What to do:
Report only the number of lines below in which the string "dots" appears.

Rendered images with source text:
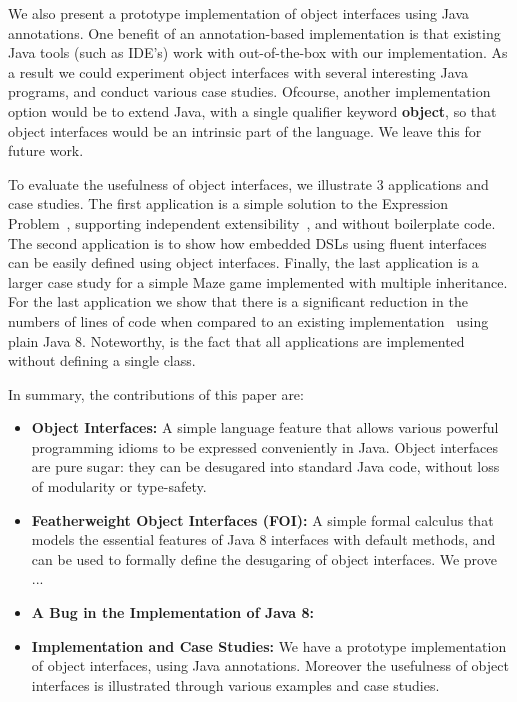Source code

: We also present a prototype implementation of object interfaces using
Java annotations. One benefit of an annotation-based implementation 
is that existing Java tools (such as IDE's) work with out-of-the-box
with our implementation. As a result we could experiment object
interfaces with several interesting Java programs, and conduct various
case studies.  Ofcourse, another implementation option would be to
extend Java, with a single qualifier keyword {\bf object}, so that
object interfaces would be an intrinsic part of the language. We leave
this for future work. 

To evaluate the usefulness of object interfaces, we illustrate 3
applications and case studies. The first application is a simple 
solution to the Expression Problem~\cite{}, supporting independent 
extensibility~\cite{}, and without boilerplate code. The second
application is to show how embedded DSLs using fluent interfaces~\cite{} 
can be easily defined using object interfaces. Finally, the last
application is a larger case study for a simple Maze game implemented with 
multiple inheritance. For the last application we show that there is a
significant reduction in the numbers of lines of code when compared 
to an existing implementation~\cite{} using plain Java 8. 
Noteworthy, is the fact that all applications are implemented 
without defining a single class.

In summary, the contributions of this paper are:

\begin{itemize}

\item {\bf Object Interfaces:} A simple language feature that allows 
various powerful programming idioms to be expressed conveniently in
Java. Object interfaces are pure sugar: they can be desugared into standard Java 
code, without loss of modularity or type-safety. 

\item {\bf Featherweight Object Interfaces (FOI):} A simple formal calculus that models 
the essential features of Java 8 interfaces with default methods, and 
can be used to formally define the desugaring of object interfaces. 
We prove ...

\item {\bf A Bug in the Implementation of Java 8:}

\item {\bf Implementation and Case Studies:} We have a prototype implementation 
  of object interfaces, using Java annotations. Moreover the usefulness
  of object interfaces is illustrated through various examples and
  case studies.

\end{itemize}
---
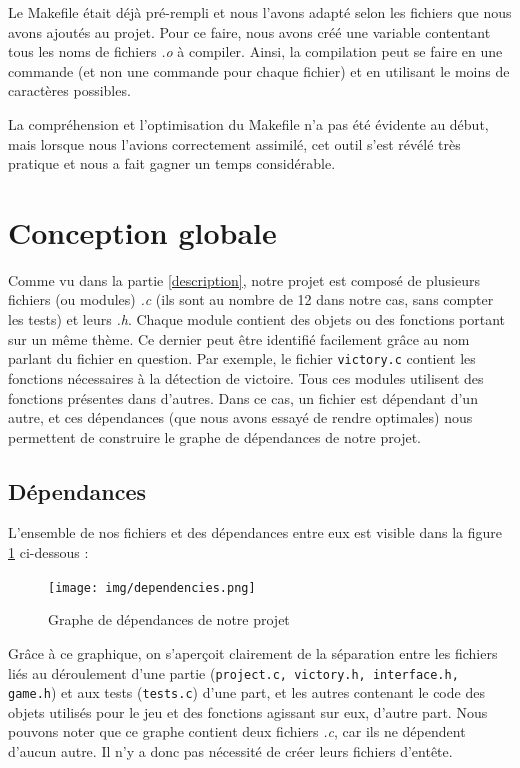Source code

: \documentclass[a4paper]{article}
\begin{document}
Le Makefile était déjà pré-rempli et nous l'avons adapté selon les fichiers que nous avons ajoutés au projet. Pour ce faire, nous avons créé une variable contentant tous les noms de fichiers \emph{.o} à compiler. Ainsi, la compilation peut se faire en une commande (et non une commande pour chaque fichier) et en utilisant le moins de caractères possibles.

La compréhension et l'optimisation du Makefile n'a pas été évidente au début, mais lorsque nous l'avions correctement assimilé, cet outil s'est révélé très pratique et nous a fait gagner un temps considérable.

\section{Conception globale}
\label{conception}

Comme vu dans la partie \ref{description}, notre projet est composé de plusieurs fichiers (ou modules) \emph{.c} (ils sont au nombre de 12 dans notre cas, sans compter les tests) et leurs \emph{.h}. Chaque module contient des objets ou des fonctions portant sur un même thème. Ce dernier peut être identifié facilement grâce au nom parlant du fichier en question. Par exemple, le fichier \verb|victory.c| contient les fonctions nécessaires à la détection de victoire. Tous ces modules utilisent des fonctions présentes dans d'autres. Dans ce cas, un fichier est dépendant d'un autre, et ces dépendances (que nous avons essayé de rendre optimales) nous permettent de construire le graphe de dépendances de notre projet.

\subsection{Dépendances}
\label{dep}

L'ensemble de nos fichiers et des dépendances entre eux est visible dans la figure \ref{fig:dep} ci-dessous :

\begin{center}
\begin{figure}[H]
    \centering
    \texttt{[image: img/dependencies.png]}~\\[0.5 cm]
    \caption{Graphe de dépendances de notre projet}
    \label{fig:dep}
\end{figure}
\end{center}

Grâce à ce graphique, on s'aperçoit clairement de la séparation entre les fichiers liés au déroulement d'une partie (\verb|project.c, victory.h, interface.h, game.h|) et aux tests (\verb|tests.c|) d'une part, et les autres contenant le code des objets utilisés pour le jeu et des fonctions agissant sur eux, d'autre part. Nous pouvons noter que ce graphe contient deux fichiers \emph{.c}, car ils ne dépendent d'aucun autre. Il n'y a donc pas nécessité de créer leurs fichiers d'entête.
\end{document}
...
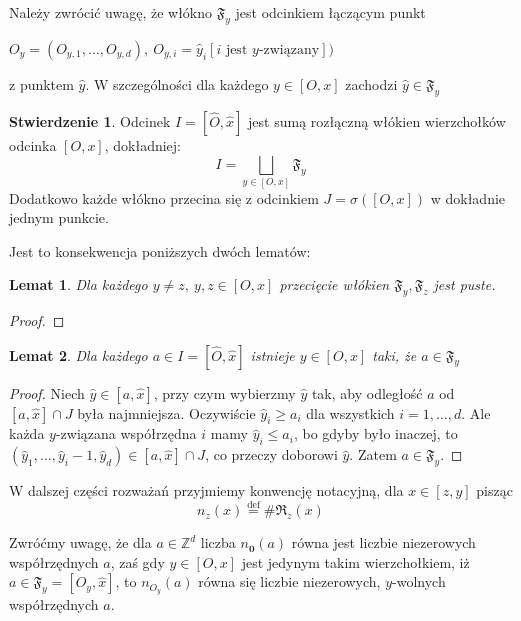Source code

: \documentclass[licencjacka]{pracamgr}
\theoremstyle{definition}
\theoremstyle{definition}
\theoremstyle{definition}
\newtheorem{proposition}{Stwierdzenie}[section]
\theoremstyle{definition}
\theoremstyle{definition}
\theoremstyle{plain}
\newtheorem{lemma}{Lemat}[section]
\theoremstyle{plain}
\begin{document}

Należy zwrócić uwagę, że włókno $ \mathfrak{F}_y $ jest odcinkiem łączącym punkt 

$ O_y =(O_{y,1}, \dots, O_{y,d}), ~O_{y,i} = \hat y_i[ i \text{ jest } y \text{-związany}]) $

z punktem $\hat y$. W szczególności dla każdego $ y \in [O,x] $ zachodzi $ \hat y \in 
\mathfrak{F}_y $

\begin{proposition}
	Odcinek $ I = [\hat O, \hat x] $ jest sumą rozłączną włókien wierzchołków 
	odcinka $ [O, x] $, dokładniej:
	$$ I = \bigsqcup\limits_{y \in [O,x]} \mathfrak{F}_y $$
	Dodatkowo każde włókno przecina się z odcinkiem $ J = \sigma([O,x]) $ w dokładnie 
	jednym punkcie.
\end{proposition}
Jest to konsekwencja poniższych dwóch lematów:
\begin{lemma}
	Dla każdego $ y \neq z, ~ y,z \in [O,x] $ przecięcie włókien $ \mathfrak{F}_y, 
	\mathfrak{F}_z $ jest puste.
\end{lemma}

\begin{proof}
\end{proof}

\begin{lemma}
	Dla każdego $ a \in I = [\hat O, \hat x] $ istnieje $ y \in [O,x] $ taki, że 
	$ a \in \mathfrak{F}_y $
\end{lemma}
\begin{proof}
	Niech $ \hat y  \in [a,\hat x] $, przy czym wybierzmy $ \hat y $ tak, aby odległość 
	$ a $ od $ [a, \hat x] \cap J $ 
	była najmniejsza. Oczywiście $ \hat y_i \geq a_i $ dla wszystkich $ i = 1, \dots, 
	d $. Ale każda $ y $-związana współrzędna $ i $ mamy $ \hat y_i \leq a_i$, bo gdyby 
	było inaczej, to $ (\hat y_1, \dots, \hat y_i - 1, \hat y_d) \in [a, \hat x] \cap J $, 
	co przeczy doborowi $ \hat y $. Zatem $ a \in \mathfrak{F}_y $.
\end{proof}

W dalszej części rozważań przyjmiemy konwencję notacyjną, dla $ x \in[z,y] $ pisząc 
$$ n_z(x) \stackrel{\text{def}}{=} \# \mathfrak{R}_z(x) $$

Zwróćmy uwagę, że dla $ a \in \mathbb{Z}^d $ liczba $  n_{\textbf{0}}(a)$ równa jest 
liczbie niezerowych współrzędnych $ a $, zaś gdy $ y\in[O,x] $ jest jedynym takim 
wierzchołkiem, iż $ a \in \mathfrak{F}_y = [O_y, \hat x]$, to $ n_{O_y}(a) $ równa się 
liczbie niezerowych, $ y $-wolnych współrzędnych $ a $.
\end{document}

The answer:
3